▸ Work order
When you give the entries again, keep every word as it stands and drop the pictures.

[Saved data entries]
%%
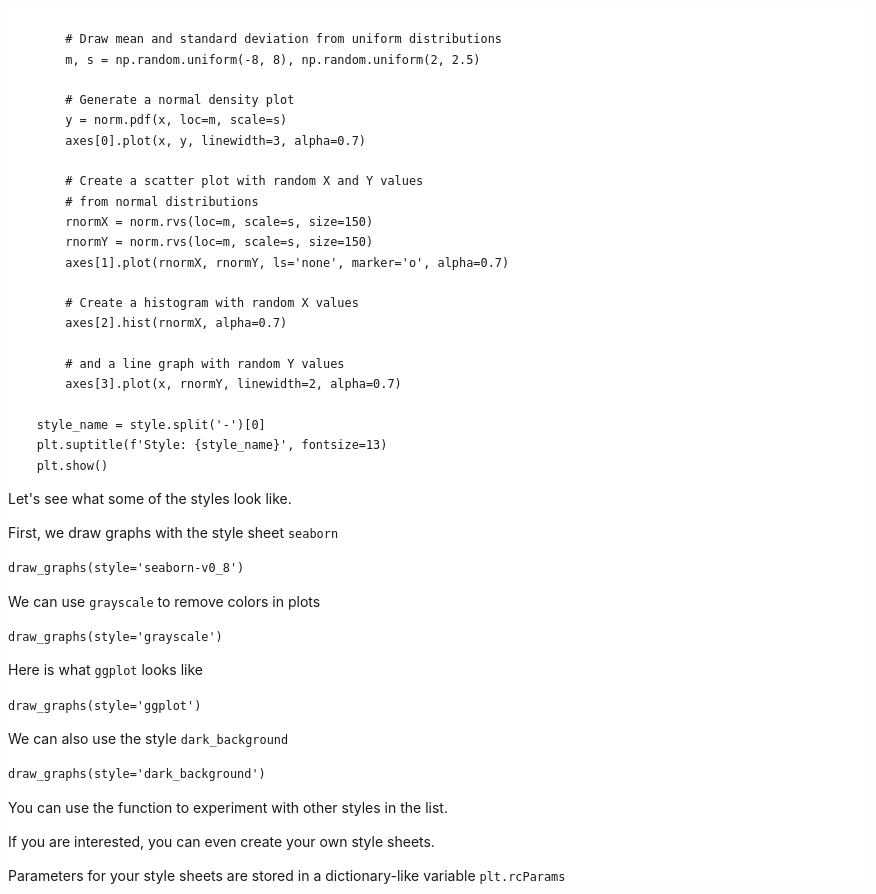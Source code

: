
 ```{code-cell} python3

        # Draw mean and standard deviation from uniform distributions
        m, s = np.random.uniform(-8, 8), np.random.uniform(2, 2.5)

        # Generate a normal density plot
        y = norm.pdf(x, loc=m, scale=s)
        axes[0].plot(x, y, linewidth=3, alpha=0.7)

        # Create a scatter plot with random X and Y values 
        # from normal distributions
        rnormX = norm.rvs(loc=m, scale=s, size=150)
        rnormY = norm.rvs(loc=m, scale=s, size=150)
        axes[1].plot(rnormX, rnormY, ls='none', marker='o', alpha=0.7)

        # Create a histogram with random X values
        axes[2].hist(rnormX, alpha=0.7)

        # and a line graph with random Y values
        axes[3].plot(x, rnormY, linewidth=2, alpha=0.7)

    style_name = style.split('-')[0]
    plt.suptitle(f'Style: {style_name}', fontsize=13)
    plt.show()

```

Let's see what some of the styles look like.

First, we draw graphs with the style sheet `seaborn`

```{code-cell} python3
draw_graphs(style='seaborn-v0_8')
```

We can use `grayscale` to remove colors in plots

```{code-cell} python3
draw_graphs(style='grayscale')
```

Here is what `ggplot` looks like

```{code-cell} python3
draw_graphs(style='ggplot')
```

We can also use the style `dark_background`

```{code-cell} python3
draw_graphs(style='dark_background')
```

You can use the function to experiment with other styles in the list.

If you are interested, you can even create your own style sheets.

Parameters for your style sheets are stored in a dictionary-like variable `plt.rcParams`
%%
▸ Response for this exercise
Source code

:
 ```{code-cell} python3

        # Draw mean and standard deviation from uniform distributions
        m, s = np.random.uniform(-8, 8), np.random.uniform(2, 2.5)

        # Generate a normal density plot
        y = norm.pdf(x, loc=m, scale=s)
        axes[0].plot(x, y, linewidth=3, alpha=0.7)

        # Create a scatter plot with random X and Y values 
        # from normal distributions
        rnormX = norm.rvs(loc=m, scale=s, size=150)
        rnormY = norm.rvs(loc=m, scale=s, size=150)
        axes[1].plot(rnormX, rnormY, ls='none', marker='o', alpha=0.7)

        # Create a histogram with random X values
        axes[2].hist(rnormX, alpha=0.7)

        # and a line graph with random Y values
        axes[3].plot(x, rnormY, linewidth=2, alpha=0.7)

    style_name = style.split('-')[0]
    plt.suptitle(f'Style: {style_name}', fontsize=13)
    plt.show()

```

Let's see what some of the styles look like.

First, we draw graphs with the style sheet `seaborn`

```{code-cell} python3
draw_graphs(style='seaborn-v0_8')
```

We can use `grayscale` to remove colors in plots

```{code-cell} python3
draw_graphs(style='grayscale')
```

Here is what `ggplot` looks like

```{code-cell} python3
draw_graphs(style='ggplot')
```

We can also use the style `dark_background`

```{code-cell} python3
draw_graphs(style='dark_background')
```

You can use the function to experiment with other styles in the list.

If you are interested, you can even create your own style sheets.

Parameters for your style sheets are stored in a dictionary-like variable `plt.rcParams`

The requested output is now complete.